EXERCISE:
An exact restatement of the data is required, with the images omitted.

Items from a dataset
# # # # #
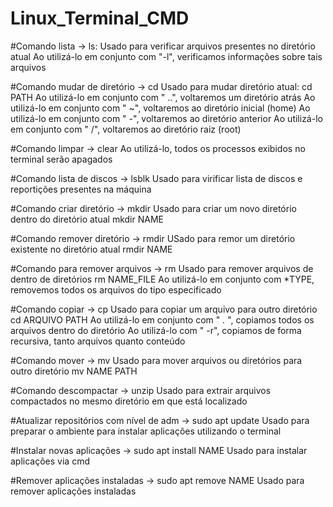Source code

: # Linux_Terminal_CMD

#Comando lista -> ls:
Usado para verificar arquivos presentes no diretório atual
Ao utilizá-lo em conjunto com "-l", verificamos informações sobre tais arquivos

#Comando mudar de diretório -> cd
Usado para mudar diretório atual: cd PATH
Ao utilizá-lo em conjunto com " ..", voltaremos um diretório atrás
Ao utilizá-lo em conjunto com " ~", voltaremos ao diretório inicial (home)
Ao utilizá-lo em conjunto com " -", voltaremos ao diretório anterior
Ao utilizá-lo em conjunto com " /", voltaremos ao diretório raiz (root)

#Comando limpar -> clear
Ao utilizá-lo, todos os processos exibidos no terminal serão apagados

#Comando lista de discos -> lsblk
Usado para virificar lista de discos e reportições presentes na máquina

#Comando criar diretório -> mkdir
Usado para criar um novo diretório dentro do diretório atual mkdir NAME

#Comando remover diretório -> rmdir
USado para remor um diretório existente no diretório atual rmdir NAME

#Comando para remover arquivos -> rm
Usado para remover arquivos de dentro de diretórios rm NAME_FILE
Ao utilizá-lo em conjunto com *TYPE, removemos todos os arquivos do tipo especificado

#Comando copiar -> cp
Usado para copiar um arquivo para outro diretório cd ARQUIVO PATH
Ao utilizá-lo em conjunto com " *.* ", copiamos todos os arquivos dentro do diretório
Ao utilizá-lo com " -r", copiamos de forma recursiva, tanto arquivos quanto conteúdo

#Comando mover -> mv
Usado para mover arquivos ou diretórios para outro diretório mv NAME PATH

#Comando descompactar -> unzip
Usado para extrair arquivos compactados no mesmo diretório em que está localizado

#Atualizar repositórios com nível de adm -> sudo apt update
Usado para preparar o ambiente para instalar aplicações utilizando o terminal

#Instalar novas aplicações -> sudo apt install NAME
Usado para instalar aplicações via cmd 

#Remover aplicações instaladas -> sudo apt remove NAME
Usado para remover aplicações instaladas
# # # # #
EXERCISE RESULT:
Source code

: # Linux_Terminal_CMD

#Comando lista -> ls:
Usado para verificar arquivos presentes no diretório atual
Ao utilizá-lo em conjunto com "-l", verificamos informações sobre tais arquivos

#Comando mudar de diretório -> cd
Usado para mudar diretório atual: cd PATH
Ao utilizá-lo em conjunto com " ..", voltaremos um diretório atrás
Ao utilizá-lo em conjunto com " ~", voltaremos ao diretório inicial (home)
Ao utilizá-lo em conjunto com " -", voltaremos ao diretório anterior
Ao utilizá-lo em conjunto com " /", voltaremos ao diretório raiz (root)

#Comando limpar -> clear
Ao utilizá-lo, todos os processos exibidos no terminal serão apagados

#Comando lista de discos -> lsblk
Usado para virificar lista de discos e reportições presentes na máquina

#Comando criar diretório -> mkdir
Usado para criar um novo diretório dentro do diretório atual mkdir NAME

#Comando remover diretório -> rmdir
USado para remor um diretório existente no diretório atual rmdir NAME

#Comando para remover arquivos -> rm
Usado para remover arquivos de dentro de diretórios rm NAME_FILE
Ao utilizá-lo em conjunto com *TYPE, removemos todos os arquivos do tipo especificado

#Comando copiar -> cp
Usado para copiar um arquivo para outro diretório cd ARQUIVO PATH
Ao utilizá-lo em conjunto com " *.* ", copiamos todos os arquivos dentro do diretório
Ao utilizá-lo com " -r", copiamos de forma recursiva, tanto arquivos quanto conteúdo

#Comando mover -> mv
Usado para mover arquivos ou diretórios para outro diretório mv NAME PATH

#Comando descompactar -> unzip
Usado para extrair arquivos compactados no mesmo diretório em que está localizado

#Atualizar repositórios com nível de adm -> sudo apt update
Usado para preparar o ambiente para instalar aplicações utilizando o terminal

#Instalar novas aplicações -> sudo apt install NAME
Usado para instalar aplicações via cmd 

#Remover aplicações instaladas -> sudo apt remove NAME
Usado para remover aplicações instaladas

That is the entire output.